Friday, September 14, 2012

Cost Control While You Cruise: A Review

Most people's first question when contemplating a long-term cruise is “How much will it cost?” And invariably the answer is a “How much do you have?” But a new film - Cost Control While You Cruise by veteran cruisers Lin and Larry Pardey - gives a more constructive answer to the ever present cash question. They detail how to sail on a budget - tips that range from having an unstoppable boat to how to get the most out of your sails.  

They go through a ton of categories - insurance, communication, haul outs, grocery shopping, buddy boating - but I think their two main points are having a solidly built boat with backup systems in place and enjoying life aboard. If you have backup systems, when your windlass breaks you can still get the anchor up, and if your boat is a comfy home that’s easy to cook, sleep and shower in, then you will save money by not being tempted to head to the marina every time you get a little stinky. They also conducted a 2009 survey of two dozen or so cruising couples and found that budgets ranged from $3,000 all the way down to $700 a month. The average cruising budget was between $1,200 and $1,500 depending on whether the cruiser was American (hint: Americans are the big spenders).

If you've ever seen any of the Pardeys' other work, this film is of a similar fashion. Lin and Larry give advice on how to trim your costs, interspersed with gorgeous shots of them sailing in exotic locales. My only suggestion for them would be to include Skype within their discussion of communication costs. Most cruisers we know use it regularly to call home, and it's either free or ridiculously cheap. We pay $5 a month and are able to make phone calls anywhere in the U.S., which is great especially if you have less tech savvy family members (I'm talking to you, Dad!) who are more comfortable on a phone than on a computer. 

Vlad and I have really been working on getting our budget on track, spending less so that we can see more of this wide world, and Cost Control While You Cruise enlightened us on several ways to save while sailing. But more importantly, it reminded us to pay attention. If we focus on the little details, we can remain, for the most part, in control of our costs. We can choose to go to places off the usual path that are beautiful and amazing with the added bonus of having nothing to buy. We can track down good bulk food at good prices. We can choose to spend money on entertainment or eating out, or we can pick the cheaper option of going to the beach or cooking for ourselves instead. 

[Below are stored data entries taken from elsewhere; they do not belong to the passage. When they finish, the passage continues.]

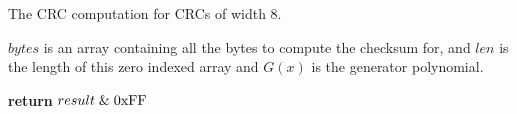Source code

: \begin{algorithm}[H]
  \caption{The CRC computation for CRCs of width 8.}
  \label{alg:crc8-comp}
  \begin{algorithmic}[1]
    \Require  $bytes$ is an array containing all the bytes to compute the
    checksum for, and $len$ is the length of this zero indexed array
    and $G(x)$ is the generator polynomial.



        \Else
        \EndIf
      \EndRepeatn

    \EndForEach

    \State \textbf{return}  $result \mathrel{\&} \mathrm{0xFF}$
    \EndFunction

  \end{algorithmic}
\end{algorithm}




\cite{gailly96:_zlib_compr_data_format_specif}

I'd like to give a huge thank you to The Sailing Channel for letting us watch this film. It definitely helped with our budgetary woes. If any of you are interested in seeing it, here's a link to download the film or purchase the dvd. 


  1. Sounds like my kind of film.

    Maybe throughout your posts you can give us examples of what you are doing to control cost.

    I am a penny counter in our land life. Each and every thing we buy has serious consideration behind it. Even $5.

    I'm hoping you learned enough to keep you out there cruising at least another 3 years:D. In time to meet up with us.

  2. Thanks for the info! I wish we had The Sailing Channel on our cable ...

    Like Dani, we're penny pinchers and we THINK about every purchase. I'm thinking our frugal ways will be a big help when cruising. Going to watch this video!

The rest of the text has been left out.